### What you are asked to do
If a record contains a picture, leave the picture out and copy everything else exactly.

**** Data for this exercise

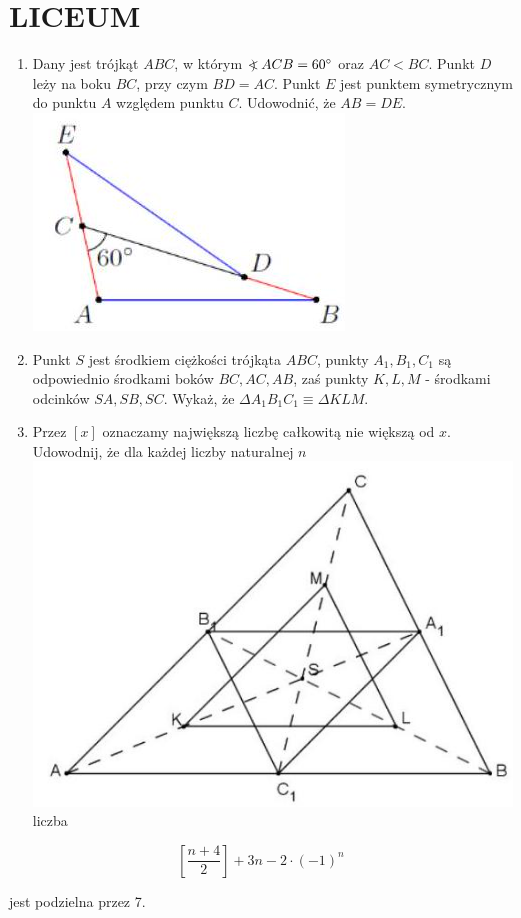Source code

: \documentclass[10pt]{article}
\newcommand\Varangle{\mathop{{<\!\!\!\!\!\text{\small)}}\:}\nolimits}
\begin{document}
\section*{LICEUM}
\begin{enumerate}
  \item Dany jest trójkąt \(A B C\), w którym \(\Varangle A C B=60^{\circ}\) oraz \(A C<B C\). Punkt \(D\) leży na boku \(B C\), przy czym \(B D=A C\). Punkt \(E\) jest punktem symetrycznym do punktu \(A\) względem punktu \(C\). Udowodnić, że \(A B=D E\).\\
\includegraphics[max width=\textwidth, center]{2024_11_21_f2eb1b7285ec9169cbc0g-1(1)}
  \item Punkt \(S\) jest środkiem ciężkości trójkąta \(A B C\), punkty \(A_{1}, B_{1}, C_{1}\) są odpowiednio środkami boków \(B C, A C, A B\), zaś punkty \(K, L, M\) - środkami odcinków \(S A, S B, S C\). Wykaż, że \(\Delta A_{1} B_{1} C_{1} \equiv \Delta K L M\).
  \item Przez \([x]\) oznaczamy największą liczbę całkowitą nie większą od \(x\). Udowodnij, że dla każdej liczby naturalnej \(n\)\\
\includegraphics[max width=\textwidth, center]{2024_11_21_f2eb1b7285ec9169cbc0g-1(2)}\\
liczba
\end{enumerate}

\[
\left[\frac{n+4}{2}\right]+3 n-2 \cdot(-1)^{n}
\]

jest podzielna przez 7.
\end{document}
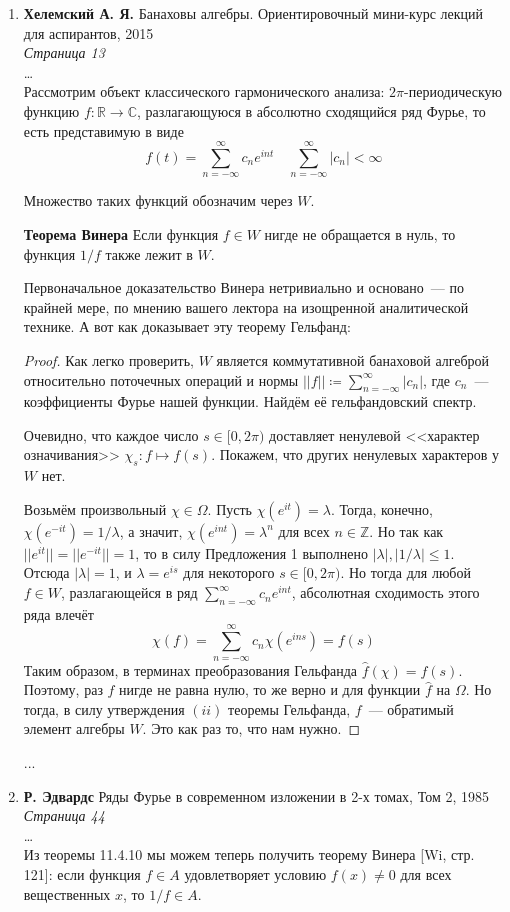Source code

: \documentclass[12pt]{extarticle}
\theoremstyle{definition}
\begin{document}
    	\begin{enumerate}
			\item \textbf{Хелемский А. Я.} Банаховы алгебры. Ориентировочный мини-курс лекций для аспирантов, 2015\\
			\textit{Страница 13}\\
			\dots\\
			Рассмотрим объект классического гармонического анализа: $2\pi$-периодическую функцию $f:\mathbb{R}\rightarrow\mathbb{C}$, разлагающуюся в абсолютно сходящийся ряд Фурье, то есть представимую в виде
            $$f(t)=\sum_{n=-\infty}^\infty c_n e^{int}\quad \sum_{n=-\infty}^\infty |c_n|<\infty$$

            Множество таких функций обозначим через $W$.

			\textbf{Теорема Винера}
				Если функция $f\in W$ нигде не обращается в нуль, то функция $1/f$ также лежит в $W$.

				Первоначальное доказательство Винера нетривиально и основано~--- по крайней мере, по мнению вашего лектора на изощренной аналитической технике. А вот как доказывает эту теорему Гельфанд:
			\begin{proof}
				Как легко проверить, $W$ является коммутативной банаховой алгеброй относительно поточечных операций и нормы $||f||\coloneq\sum_{n=-\infty}^\infty |c_n|$, где $c_n$~--- коэффициенты Фурье нашей функции. Найдём её гельфандовский спектр.

				Очевидно, что каждое число $s\in[0,2\pi)$ доставляет ненулевой <<характер означивания>> $\chi_s:f\mapsto f(s)$. Покажем, что других ненулевых характеров у $W$ нет.

				Возьмём произвольный $\chi\in\Omega$. Пусть $\chi(e^{it})=\lambda$. Тогда, конечно, $\chi(e^{-it})=1/\lambda$, а значит, $\chi(e^{int})=\lambda^n$ для всех $n\in\mathbb{Z}$. Но так как $||e^{it}||=||e^{-it}||=1$, то в силу Предложения 1 выполнено $|\lambda|,|1/\lambda|\leq1$. Отсюда $|\lambda|=1$, и $\lambda=e^{is}$ для некоторого $s\in[0,2\pi)$. Но тогда для любой $f\in W$, разлагающейся в ряд $\sum_{n=-\infty}^\infty c_n e^{int}$, абсолютная сходимость этого ряда влечёт
				$$\chi(f)=\sum_{n=-\infty}^\infty c_n \chi(e^{ins})=f(s)$$
				Таким образом, в терминах преобразования Гельфанда $\hat{f}(\chi)=f(s)$. Поэтому, раз $f$ нигде не равна нулю, то же верно и для функции $\hat{f}$ на $\Omega$. Но тогда, в силу утверждения $(ii)$ теоремы Гельфанда, $f$~--- обратимый элемент алгебры $W$. Это как раз то, что нам нужно.
			\end{proof}
		...
		\item \textbf{Р. Эдвардс} Ряды Фурье в современном изложении в 2-х томах, Том 2, 1985\\
		\textit{Страница 44}\\
		\dots\\
		Из теоремы 11.4.10 мы можем теперь получить теорему Винера [Wi, стр. 121]: если функция $f\in A$ удовлетворяет условию $f(x)\neq 0$ для всех вещественных $x$, то $1/f\in A$.


\end{enumerate}
\end{document}
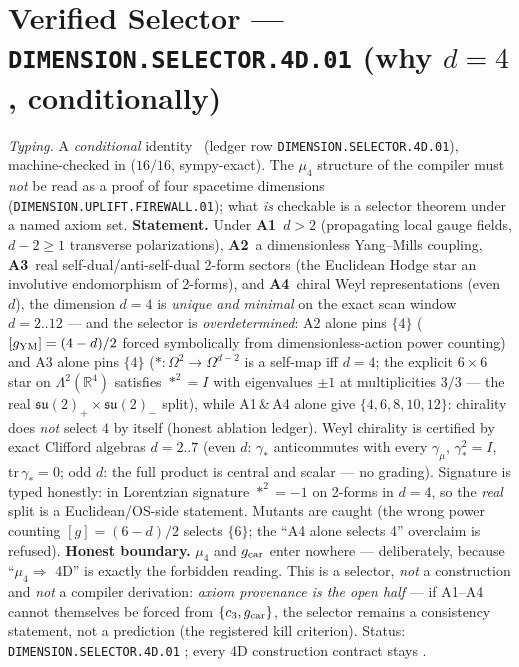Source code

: \documentclass[11pt,a4paper]{article}
\begin{document}
\section*{Verified Selector --- \texttt{DIMENSION.SELECTOR.4D.01} (why $d=4$, conditionally)}
\noindent\emph{Typing.} A \emph{conditional} identity \mC\ (ledger row
\texttt{DIMENSION.SELECTOR.4D.01}), machine-checked in
 ($16/16$, sympy-exact).  The $\mu_4$ structure of the
compiler must \emph{not} be read as a proof of four spacetime dimensions
(\texttt{DIMENSION.UPLIFT.FIREWALL.01}); what \emph{is} checkable is a selector theorem under a
named axiom set.  \textbf{Statement.}  Under
\textbf{A1}~$d>2$ (propagating local gauge fields, $d-2\ge1$ transverse polarizations),
\textbf{A2}~a dimensionless Yang--Mills coupling,
\textbf{A3}~real self-dual/anti-self-dual 2-form sectors (the Euclidean Hodge star an involutive
endomorphism of 2-forms), and
\textbf{A4}~chiral Weyl representations (even $d$),
the dimension $d=4$ is \emph{unique and minimal} on the exact scan window $d=2..12$ --- and the
selector is \emph{overdetermined}: A2 alone pins $\{4\}$ ($[g_{\rm YM}]=(4-d)/2$ forced
symbolically from dimensionless-action power counting) and A3 alone pins $\{4\}$
($*:\Omega^2\to\Omega^{d-2}$ is a self-map iff $d=4$; the explicit $6\times6$ star on
$\Lambda^2(\mathbb R^4)$ satisfies $*^2=I$ with eigenvalues $\pm1$ at multiplicities $3/3$ ---
the real $\mathfrak{su}(2)_+\times\mathfrak{su}(2)_-$ split), while A1\,\&\,A4 alone give
$\{4,6,8,10,12\}$: chirality does \emph{not} select $4$ by itself (honest ablation ledger).
Weyl chirality is certified by exact Clifford algebras $d=2..7$ (even $d$: $\gamma_*$
anticommutes with every $\gamma_\mu$, $\gamma_*^2=I$, $\mathrm{tr}\,\gamma_*=0$; odd $d$: the
full product is central and scalar --- no grading).  Signature is typed honestly: in Lorentzian
signature $*^2=-1$ on 2-forms in $d=4$, so the \emph{real} split is a Euclidean/OS-side
statement.  Mutants are caught (the wrong power counting $[g]=(6-d)/2$ selects $\{6\}$; the
``A4 alone selects 4'' overclaim is refused).  \textbf{Honest boundary.}  $\mu_4$ and
$g_{\rm car}$ enter nowhere --- deliberately, because ``$\mu_4\Rightarrow$ 4D'' is exactly the
forbidden reading.  This is a selector, \emph{not} a construction and \emph{not} a compiler
derivation: \emph{axiom provenance is the open half} --- if A1--A4 cannot themselves be forced
from $\{c_3, g_{\rm car}\}$, the selector remains a consistency statement, not a prediction
(the registered kill criterion).  Status: \texttt{DIMENSION.SELECTOR.4D.01} \mC; every 4D
construction contract stays \mO.
\end{document}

********

### Problem solution
Source code

: \documentclass[10pt]{article}
\newcommand\Varangle{\mathop{{<\!\!\!\!\!\text{\small)}}\:}\nolimits}
\begin{document}
\section*{LICEUM}
\begin{enumerate}
  \item Dany jest trójkąt \(A B C\), w którym \(\Varangle A C B=60^{\circ}\) oraz \(A C<B C\). Punkt \(D\) leży na boku \(B C\), przy czym \(B D=A C\). Punkt \(E\) jest punktem symetrycznym do punktu \(A\) względem punktu \(C\). Udowodnić, że \(A B=D E\).\\
\includegraphics[max width=\textwidth, center]{2024_11_21_f2eb1b7285ec9169cbc0g-1(1)}
  \item Punkt \(S\) jest środkiem ciężkości trójkąta \(A B C\), punkty \(A_{1}, B_{1}, C_{1}\) są odpowiednio środkami boków \(B C, A C, A B\), zaś punkty \(K, L, M\) - środkami odcinków \(S A, S B, S C\). Wykaż, że \(\Delta A_{1} B_{1} C_{1} \equiv \Delta K L M\).
  \item Przez \([x]\) oznaczamy największą liczbę całkowitą nie większą od \(x\). Udowodnij, że dla każdej liczby naturalnej \(n\)\\
\includegraphics[max width=\textwidth, center]{2024_11_21_f2eb1b7285ec9169cbc0g-1(2)}\\
liczba
\end{enumerate}

\[
\left[\frac{n+4}{2}\right]+3 n-2 \cdot(-1)^{n}
\]

jest podzielna przez 7.
\end{document}
Source code

: \documentclass[12pt]{extarticle}
\theoremstyle{definition}
\begin{document}
    	\begin{enumerate}
			\item \textbf{Хелемский А. Я.} Банаховы алгебры. Ориентировочный мини-курс лекций для аспирантов, 2015\\
			\textit{Страница 13}\\
			\dots\\
			Рассмотрим объект классического гармонического анализа: $2\pi$-периодическую функцию $f:\mathbb{R}\rightarrow\mathbb{C}$, разлагающуюся в абсолютно сходящийся ряд Фурье, то есть представимую в виде
            $$f(t)=\sum_{n=-\infty}^\infty c_n e^{int}\quad \sum_{n=-\infty}^\infty |c_n|<\infty$$

            Множество таких функций обозначим через $W$.

			\textbf{Теорема Винера}
				Если функция $f\in W$ нигде не обращается в нуль, то функция $1/f$ также лежит в $W$.

				Первоначальное доказательство Винера нетривиально и основано~--- по крайней мере, по мнению вашего лектора на изощренной аналитической технике. А вот как доказывает эту теорему Гельфанд:
			\begin{proof}
				Как легко проверить, $W$ является коммутативной банаховой алгеброй относительно поточечных операций и нормы $||f||\coloneq\sum_{n=-\infty}^\infty |c_n|$, где $c_n$~--- коэффициенты Фурье нашей функции. Найдём её гельфандовский спектр.

				Очевидно, что каждое число $s\in[0,2\pi)$ доставляет ненулевой <<характер означивания>> $\chi_s:f\mapsto f(s)$. Покажем, что других ненулевых характеров у $W$ нет.

				Возьмём произвольный $\chi\in\Omega$. Пусть $\chi(e^{it})=\lambda$. Тогда, конечно, $\chi(e^{-it})=1/\lambda$, а значит, $\chi(e^{int})=\lambda^n$ для всех $n\in\mathbb{Z}$. Но так как $||e^{it}||=||e^{-it}||=1$, то в силу Предложения 1 выполнено $|\lambda|,|1/\lambda|\leq1$. Отсюда $|\lambda|=1$, и $\lambda=e^{is}$ для некоторого $s\in[0,2\pi)$. Но тогда для любой $f\in W$, разлагающейся в ряд $\sum_{n=-\infty}^\infty c_n e^{int}$, абсолютная сходимость этого ряда влечёт
				$$\chi(f)=\sum_{n=-\infty}^\infty c_n \chi(e^{ins})=f(s)$$
				Таким образом, в терминах преобразования Гельфанда $\hat{f}(\chi)=f(s)$. Поэтому, раз $f$ нигде не равна нулю, то же верно и для функции $\hat{f}$ на $\Omega$. Но тогда, в силу утверждения $(ii)$ теоремы Гельфанда, $f$~--- обратимый элемент алгебры $W$. Это как раз то, что нам нужно.
			\end{proof}
		...
		\item \textbf{Р. Эдвардс} Ряды Фурье в современном изложении в 2-х томах, Том 2, 1985\\
		\textit{Страница 44}\\
		\dots\\
		Из теоремы 11.4.10 мы можем теперь получить теорему Винера [Wi, стр. 121]: если функция $f\in A$ удовлетворяет условию $f(x)\neq 0$ для всех вещественных $x$, то $1/f\in A$.


\end{enumerate}
\end{document}
Source code

: \documentclass[11pt,a4paper]{article}
\begin{document}
\section*{Verified Selector --- \texttt{DIMENSION.SELECTOR.4D.01} (why $d=4$, conditionally)}
\noindent\emph{Typing.} A \emph{conditional} identity \mC\ (ledger row
\texttt{DIMENSION.SELECTOR.4D.01}), machine-checked in
 ($16/16$, sympy-exact).  The $\mu_4$ structure of the
compiler must \emph{not} be read as a proof of four spacetime dimensions
(\texttt{DIMENSION.UPLIFT.FIREWALL.01}); what \emph{is} checkable is a selector theorem under a
named axiom set.  \textbf{Statement.}  Under
\textbf{A1}~$d>2$ (propagating local gauge fields, $d-2\ge1$ transverse polarizations),
\textbf{A2}~a dimensionless Yang--Mills coupling,
\textbf{A3}~real self-dual/anti-self-dual 2-form sectors (the Euclidean Hodge star an involutive
endomorphism of 2-forms), and
\textbf{A4}~chiral Weyl representations (even $d$),
the dimension $d=4$ is \emph{unique and minimal} on the exact scan window $d=2..12$ --- and the
selector is \emph{overdetermined}: A2 alone pins $\{4\}$ ($[g_{\rm YM}]=(4-d)/2$ forced
symbolically from dimensionless-action power counting) and A3 alone pins $\{4\}$
($*:\Omega^2\to\Omega^{d-2}$ is a self-map iff $d=4$; the explicit $6\times6$ star on
$\Lambda^2(\mathbb R^4)$ satisfies $*^2=I$ with eigenvalues $\pm1$ at multiplicities $3/3$ ---
the real $\mathfrak{su}(2)_+\times\mathfrak{su}(2)_-$ split), while A1\,\&\,A4 alone give
$\{4,6,8,10,12\}$: chirality does \emph{not} select $4$ by itself (honest ablation ledger).
Weyl chirality is certified by exact Clifford algebras $d=2..7$ (even $d$: $\gamma_*$
anticommutes with every $\gamma_\mu$, $\gamma_*^2=I$, $\mathrm{tr}\,\gamma_*=0$; odd $d$: the
full product is central and scalar --- no grading).  Signature is typed honestly: in Lorentzian
signature $*^2=-1$ on 2-forms in $d=4$, so the \emph{real} split is a Euclidean/OS-side
statement.  Mutants are caught (the wrong power counting $[g]=(6-d)/2$ selects $\{6\}$; the
``A4 alone selects 4'' overclaim is refused).  \textbf{Honest boundary.}  $\mu_4$ and
$g_{\rm car}$ enter nowhere --- deliberately, because ``$\mu_4\Rightarrow$ 4D'' is exactly the
forbidden reading.  This is a selector, \emph{not} a construction and \emph{not} a compiler
derivation: \emph{axiom provenance is the open half} --- if A1--A4 cannot themselves be forced
from $\{c_3, g_{\rm car}\}$, the selector remains a consistency statement, not a prediction
(the registered kill criterion).  Status: \texttt{DIMENSION.SELECTOR.4D.01} \mC; every 4D
construction contract stays \mO.
\end{document}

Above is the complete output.